__The task__
Each entry must be written out again exactly as it stands.

__Records from a data collection__
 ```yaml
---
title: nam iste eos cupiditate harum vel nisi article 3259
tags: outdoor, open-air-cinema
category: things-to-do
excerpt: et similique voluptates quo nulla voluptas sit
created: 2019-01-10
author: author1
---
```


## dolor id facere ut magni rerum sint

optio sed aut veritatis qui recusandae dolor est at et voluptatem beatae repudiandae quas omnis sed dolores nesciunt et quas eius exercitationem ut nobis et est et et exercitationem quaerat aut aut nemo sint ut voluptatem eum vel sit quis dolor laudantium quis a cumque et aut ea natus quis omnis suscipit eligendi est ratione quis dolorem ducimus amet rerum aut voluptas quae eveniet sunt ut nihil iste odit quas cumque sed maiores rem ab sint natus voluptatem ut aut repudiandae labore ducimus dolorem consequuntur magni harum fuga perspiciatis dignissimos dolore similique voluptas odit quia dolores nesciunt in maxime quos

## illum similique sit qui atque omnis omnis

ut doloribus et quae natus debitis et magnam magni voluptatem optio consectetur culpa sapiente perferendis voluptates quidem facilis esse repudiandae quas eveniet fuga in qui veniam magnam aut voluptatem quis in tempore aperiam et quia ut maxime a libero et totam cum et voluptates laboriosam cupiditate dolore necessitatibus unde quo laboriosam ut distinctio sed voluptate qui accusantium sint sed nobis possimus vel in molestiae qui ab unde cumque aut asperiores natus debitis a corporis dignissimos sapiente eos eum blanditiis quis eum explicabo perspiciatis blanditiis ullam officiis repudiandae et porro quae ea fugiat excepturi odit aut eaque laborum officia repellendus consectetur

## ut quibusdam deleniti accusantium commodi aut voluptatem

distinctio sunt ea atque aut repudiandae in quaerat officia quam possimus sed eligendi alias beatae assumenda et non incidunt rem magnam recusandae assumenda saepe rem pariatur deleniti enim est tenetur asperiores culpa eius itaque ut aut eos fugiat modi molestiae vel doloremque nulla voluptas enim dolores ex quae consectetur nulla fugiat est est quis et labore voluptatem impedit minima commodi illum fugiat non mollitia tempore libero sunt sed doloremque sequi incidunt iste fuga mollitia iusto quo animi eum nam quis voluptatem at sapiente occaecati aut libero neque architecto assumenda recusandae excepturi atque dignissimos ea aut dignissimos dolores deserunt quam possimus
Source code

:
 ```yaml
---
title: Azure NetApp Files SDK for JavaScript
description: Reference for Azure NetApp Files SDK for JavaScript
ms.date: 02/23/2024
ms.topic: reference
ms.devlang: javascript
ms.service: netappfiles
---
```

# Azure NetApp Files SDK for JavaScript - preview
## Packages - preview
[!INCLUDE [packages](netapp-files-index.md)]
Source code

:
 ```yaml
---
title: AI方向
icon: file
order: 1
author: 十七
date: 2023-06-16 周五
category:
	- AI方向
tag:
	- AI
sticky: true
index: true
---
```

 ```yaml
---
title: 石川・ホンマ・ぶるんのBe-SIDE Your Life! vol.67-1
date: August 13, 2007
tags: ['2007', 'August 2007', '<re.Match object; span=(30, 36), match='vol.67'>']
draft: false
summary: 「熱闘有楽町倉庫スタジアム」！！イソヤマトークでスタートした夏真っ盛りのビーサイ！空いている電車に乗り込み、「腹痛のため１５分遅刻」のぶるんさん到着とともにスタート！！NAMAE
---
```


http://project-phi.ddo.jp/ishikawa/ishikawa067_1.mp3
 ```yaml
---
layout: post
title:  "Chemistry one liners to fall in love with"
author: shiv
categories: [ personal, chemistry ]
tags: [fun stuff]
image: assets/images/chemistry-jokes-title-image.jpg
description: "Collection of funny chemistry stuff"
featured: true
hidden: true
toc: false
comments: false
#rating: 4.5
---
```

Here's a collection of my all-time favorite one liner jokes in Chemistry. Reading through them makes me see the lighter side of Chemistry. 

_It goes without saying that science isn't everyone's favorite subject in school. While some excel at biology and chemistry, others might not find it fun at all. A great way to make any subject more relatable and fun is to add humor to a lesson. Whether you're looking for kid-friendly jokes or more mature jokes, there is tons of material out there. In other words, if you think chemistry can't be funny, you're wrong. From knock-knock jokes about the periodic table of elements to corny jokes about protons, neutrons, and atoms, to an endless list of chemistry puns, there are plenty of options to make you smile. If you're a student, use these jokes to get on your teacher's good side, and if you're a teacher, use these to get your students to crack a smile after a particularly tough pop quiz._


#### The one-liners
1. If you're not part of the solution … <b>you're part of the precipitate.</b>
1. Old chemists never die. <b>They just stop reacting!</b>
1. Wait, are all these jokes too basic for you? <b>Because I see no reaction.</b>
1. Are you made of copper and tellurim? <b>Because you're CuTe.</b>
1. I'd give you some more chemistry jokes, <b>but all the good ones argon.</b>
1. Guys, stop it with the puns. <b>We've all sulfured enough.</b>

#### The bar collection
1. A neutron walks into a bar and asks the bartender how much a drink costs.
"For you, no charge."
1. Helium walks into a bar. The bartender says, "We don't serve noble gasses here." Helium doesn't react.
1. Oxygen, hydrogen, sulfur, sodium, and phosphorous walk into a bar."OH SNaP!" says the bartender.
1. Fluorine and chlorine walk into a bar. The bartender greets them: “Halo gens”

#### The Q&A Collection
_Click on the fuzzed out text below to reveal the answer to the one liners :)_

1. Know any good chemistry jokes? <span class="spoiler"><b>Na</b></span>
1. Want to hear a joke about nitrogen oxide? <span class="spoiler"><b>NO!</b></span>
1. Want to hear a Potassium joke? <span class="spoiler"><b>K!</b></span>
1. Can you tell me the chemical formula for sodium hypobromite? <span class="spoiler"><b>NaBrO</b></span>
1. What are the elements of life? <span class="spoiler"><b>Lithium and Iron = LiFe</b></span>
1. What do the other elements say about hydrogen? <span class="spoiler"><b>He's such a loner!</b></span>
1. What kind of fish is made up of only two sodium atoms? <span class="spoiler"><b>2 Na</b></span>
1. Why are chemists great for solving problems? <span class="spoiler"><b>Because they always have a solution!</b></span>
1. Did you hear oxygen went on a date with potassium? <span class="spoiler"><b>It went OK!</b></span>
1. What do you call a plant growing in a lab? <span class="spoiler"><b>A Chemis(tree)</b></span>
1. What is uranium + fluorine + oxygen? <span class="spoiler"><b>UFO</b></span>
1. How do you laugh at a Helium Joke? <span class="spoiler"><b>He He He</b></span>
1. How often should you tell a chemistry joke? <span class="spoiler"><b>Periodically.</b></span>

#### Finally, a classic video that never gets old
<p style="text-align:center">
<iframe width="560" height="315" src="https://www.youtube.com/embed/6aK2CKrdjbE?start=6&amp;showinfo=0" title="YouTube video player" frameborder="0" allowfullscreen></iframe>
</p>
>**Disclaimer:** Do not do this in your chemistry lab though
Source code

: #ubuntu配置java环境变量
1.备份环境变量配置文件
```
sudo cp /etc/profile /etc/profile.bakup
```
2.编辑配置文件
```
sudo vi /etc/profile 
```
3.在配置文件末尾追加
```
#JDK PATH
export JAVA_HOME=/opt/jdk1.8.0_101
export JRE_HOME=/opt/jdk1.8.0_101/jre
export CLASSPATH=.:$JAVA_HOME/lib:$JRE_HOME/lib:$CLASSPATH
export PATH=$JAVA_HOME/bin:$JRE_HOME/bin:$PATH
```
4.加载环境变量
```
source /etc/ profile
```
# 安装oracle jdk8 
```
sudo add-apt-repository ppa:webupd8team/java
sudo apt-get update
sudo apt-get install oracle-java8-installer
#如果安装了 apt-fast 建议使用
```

__Result of this task__
 ```yaml
---
title: nam iste eos cupiditate harum vel nisi article 3259
tags: outdoor, open-air-cinema
category: things-to-do
excerpt: et similique voluptates quo nulla voluptas sit
created: 2019-01-10
author: author1
---
```


## dolor id facere ut magni rerum sint

optio sed aut veritatis qui recusandae dolor est at et voluptatem beatae repudiandae quas omnis sed dolores nesciunt et quas eius exercitationem ut nobis et est et et exercitationem quaerat aut aut nemo sint ut voluptatem eum vel sit quis dolor laudantium quis a cumque et aut ea natus quis omnis suscipit eligendi est ratione quis dolorem ducimus amet rerum aut voluptas quae eveniet sunt ut nihil iste odit quas cumque sed maiores rem ab sint natus voluptatem ut aut repudiandae labore ducimus dolorem consequuntur magni harum fuga perspiciatis dignissimos dolore similique voluptas odit quia dolores nesciunt in maxime quos

## illum similique sit qui atque omnis omnis

ut doloribus et quae natus debitis et magnam magni voluptatem optio consectetur culpa sapiente perferendis voluptates quidem facilis esse repudiandae quas eveniet fuga in qui veniam magnam aut voluptatem quis in tempore aperiam et quia ut maxime a libero et totam cum et voluptates laboriosam cupiditate dolore necessitatibus unde quo laboriosam ut distinctio sed voluptate qui accusantium sint sed nobis possimus vel in molestiae qui ab unde cumque aut asperiores natus debitis a corporis dignissimos sapiente eos eum blanditiis quis eum explicabo perspiciatis blanditiis ullam officiis repudiandae et porro quae ea fugiat excepturi odit aut eaque laborum officia repellendus consectetur

## ut quibusdam deleniti accusantium commodi aut voluptatem

distinctio sunt ea atque aut repudiandae in quaerat officia quam possimus sed eligendi alias beatae assumenda et non incidunt rem magnam recusandae assumenda saepe rem pariatur deleniti enim est tenetur asperiores culpa eius itaque ut aut eos fugiat modi molestiae vel doloremque nulla voluptas enim dolores ex quae consectetur nulla fugiat est est quis et labore voluptatem impedit minima commodi illum fugiat non mollitia tempore libero sunt sed doloremque sequi incidunt iste fuga mollitia iusto quo animi eum nam quis voluptatem at sapiente occaecati aut libero neque architecto assumenda recusandae excepturi atque dignissimos ea aut dignissimos dolores deserunt quam possimus
Source code

:
 ```yaml
---
title: Azure NetApp Files SDK for JavaScript
description: Reference for Azure NetApp Files SDK for JavaScript
ms.date: 02/23/2024
ms.topic: reference
ms.devlang: javascript
ms.service: netappfiles
---
```

# Azure NetApp Files SDK for JavaScript - preview
## Packages - preview
[!INCLUDE [packages](netapp-files-index.md)]
Source code

:
 ```yaml
---
title: AI方向
icon: file
order: 1
author: 十七
date: 2023-06-16 周五
category:
	- AI方向
tag:
	- AI
sticky: true
index: true
---
```

 ```yaml
---
title: 石川・ホンマ・ぶるんのBe-SIDE Your Life! vol.67-1
date: August 13, 2007
tags: ['2007', 'August 2007', '<re.Match object; span=(30, 36), match='vol.67'>']
draft: false
summary: 「熱闘有楽町倉庫スタジアム」！！イソヤマトークでスタートした夏真っ盛りのビーサイ！空いている電車に乗り込み、「腹痛のため１５分遅刻」のぶるんさん到着とともにスタート！！NAMAE
---
```


http://project-phi.ddo.jp/ishikawa/ishikawa067_1.mp3
 ```yaml
---
layout: post
title:  "Chemistry one liners to fall in love with"
author: shiv
categories: [ personal, chemistry ]
tags: [fun stuff]
image: assets/images/chemistry-jokes-title-image.jpg
description: "Collection of funny chemistry stuff"
featured: true
hidden: true
toc: false
comments: false
#rating: 4.5
---
```

Here's a collection of my all-time favorite one liner jokes in Chemistry. Reading through them makes me see the lighter side of Chemistry. 

_It goes without saying that science isn't everyone's favorite subject in school. While some excel at biology and chemistry, others might not find it fun at all. A great way to make any subject more relatable and fun is to add humor to a lesson. Whether you're looking for kid-friendly jokes or more mature jokes, there is tons of material out there. In other words, if you think chemistry can't be funny, you're wrong. From knock-knock jokes about the periodic table of elements to corny jokes about protons, neutrons, and atoms, to an endless list of chemistry puns, there are plenty of options to make you smile. If you're a student, use these jokes to get on your teacher's good side, and if you're a teacher, use these to get your students to crack a smile after a particularly tough pop quiz._


#### The one-liners
1. If you're not part of the solution … <b>you're part of the precipitate.</b>
1. Old chemists never die. <b>They just stop reacting!</b>
1. Wait, are all these jokes too basic for you? <b>Because I see no reaction.</b>
1. Are you made of copper and tellurim? <b>Because you're CuTe.</b>
1. I'd give you some more chemistry jokes, <b>but all the good ones argon.</b>
1. Guys, stop it with the puns. <b>We've all sulfured enough.</b>

#### The bar collection
1. A neutron walks into a bar and asks the bartender how much a drink costs.
"For you, no charge."
1. Helium walks into a bar. The bartender says, "We don't serve noble gasses here." Helium doesn't react.
1. Oxygen, hydrogen, sulfur, sodium, and phosphorous walk into a bar."OH SNaP!" says the bartender.
1. Fluorine and chlorine walk into a bar. The bartender greets them: “Halo gens”

#### The Q&A Collection
_Click on the fuzzed out text below to reveal the answer to the one liners :)_

1. Know any good chemistry jokes? <span class="spoiler"><b>Na</b></span>
1. Want to hear a joke about nitrogen oxide? <span class="spoiler"><b>NO!</b></span>
1. Want to hear a Potassium joke? <span class="spoiler"><b>K!</b></span>
1. Can you tell me the chemical formula for sodium hypobromite? <span class="spoiler"><b>NaBrO</b></span>
1. What are the elements of life? <span class="spoiler"><b>Lithium and Iron = LiFe</b></span>
1. What do the other elements say about hydrogen? <span class="spoiler"><b>He's such a loner!</b></span>
1. What kind of fish is made up of only two sodium atoms? <span class="spoiler"><b>2 Na</b></span>
1. Why are chemists great for solving problems? <span class="spoiler"><b>Because they always have a solution!</b></span>
1. Did you hear oxygen went on a date with potassium? <span class="spoiler"><b>It went OK!</b></span>
1. What do you call a plant growing in a lab? <span class="spoiler"><b>A Chemis(tree)</b></span>
1. What is uranium + fluorine + oxygen? <span class="spoiler"><b>UFO</b></span>
1. How do you laugh at a Helium Joke? <span class="spoiler"><b>He He He</b></span>
1. How often should you tell a chemistry joke? <span class="spoiler"><b>Periodically.</b></span>

#### Finally, a classic video that never gets old
<p style="text-align:center">
<iframe width="560" height="315" src="https://www.youtube.com/embed/6aK2CKrdjbE?start=6&amp;showinfo=0" title="YouTube video player" frameborder="0" allowfullscreen></iframe>
</p>
>**Disclaimer:** Do not do this in your chemistry lab though
Source code

: #ubuntu配置java环境变量
1.备份环境变量配置文件
```
sudo cp /etc/profile /etc/profile.bakup
```
2.编辑配置文件
```
sudo vi /etc/profile 
```
3.在配置文件末尾追加
```
#JDK PATH
export JAVA_HOME=/opt/jdk1.8.0_101
export JRE_HOME=/opt/jdk1.8.0_101/jre
export CLASSPATH=.:$JAVA_HOME/lib:$JRE_HOME/lib:$CLASSPATH
export PATH=$JAVA_HOME/bin:$JRE_HOME/bin:$PATH
```
4.加载环境变量
```
source /etc/ profile
```
# 安装oracle jdk8 
```
sudo add-apt-repository ppa:webupd8team/java
sudo apt-get update
sudo apt-get install oracle-java8-installer
#如果安装了 apt-fast 建议使用
```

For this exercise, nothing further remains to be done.